- **Exercise aim**
Your answer should give again, exactly, the lines from the beginning of the entries below through the line containing "transform: translate(-50%, -50%)". It must contain no pictures.

- **Data records**
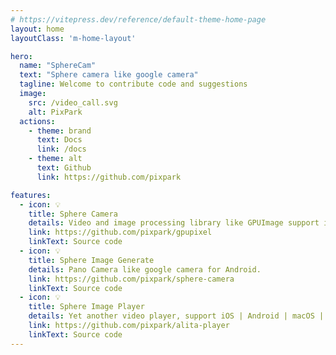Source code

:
 ```yaml
---
# https://vitepress.dev/reference/default-theme-home-page
layout: home
layoutClass: 'm-home-layout'

hero:
  name: "SphereCam"
  text: "Sphere camera like google camera"
  tagline: Welcome to contribute code and suggestions
  image:
    src: /video_call.svg
    alt: PixPark
  actions:
    - theme: brand
      text: Docs
      link: /docs
    - theme: alt
      text: Github
      link: https://github.com/pixpark

features:
  - icon: 💡
    title: Sphere Camera
    details: Video and image processing library like GPUImage support iOS | macOS | Android
    link: https://github.com/pixpark/gpupixel
    linkText: Source code
  - icon: 💡
    title: Sphere Image Generate
    details: Pano Camera like google camera for Android.
    link: https://github.com/pixpark/sphere-camera
    linkText: Source code
  - icon: 💡
    title: Sphere Image Player
    details: Yet another video player, support iOS | Android | macOS | Win
    link: https://github.com/pixpark/alita-player
    linkText: Source code
---
```


<style>
.m-home-layout .image-src:hover {
  transform: translate(-50%, -50%) rotate(666turn);
  transition: transform 59s 1s cubic-bezier(0.3, 0, 0.8, 1);
}

.m-home-layout .details small {
  opacity: 0.8;
}

.m-home-layout .item:last-child .details {
  display: flex;
  justify-content: flex-end;
  align-items: end;
}
</style>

- **Answer to this task**
Source code

:
 ```yaml
---
# https://vitepress.dev/reference/default-theme-home-page
layout: home
layoutClass: 'm-home-layout'

hero:
  name: "SphereCam"
  text: "Sphere camera like google camera"
  tagline: Welcome to contribute code and suggestions
  image:
    src: /video_call.svg
    alt: PixPark
  actions:
    - theme: brand
      text: Docs
      link: /docs
    - theme: alt
      text: Github
      link: https://github.com/pixpark

features:
  - icon: 💡
    title: Sphere Camera
    details: Video and image processing library like GPUImage support iOS | macOS | Android
    link: https://github.com/pixpark/gpupixel
    linkText: Source code
  - icon: 💡
    title: Sphere Image Generate
    details: Pano Camera like google camera for Android.
    link: https://github.com/pixpark/sphere-camera
    linkText: Source code
  - icon: 💡
    title: Sphere Image Player
    details: Yet another video player, support iOS | Android | macOS | Win
    link: https://github.com/pixpark/alita-player
    linkText: Source code
---
```


<style>
.m-home-layout .image-src:hover {
  transform: translate(-50%, -50%) rotate(666turn);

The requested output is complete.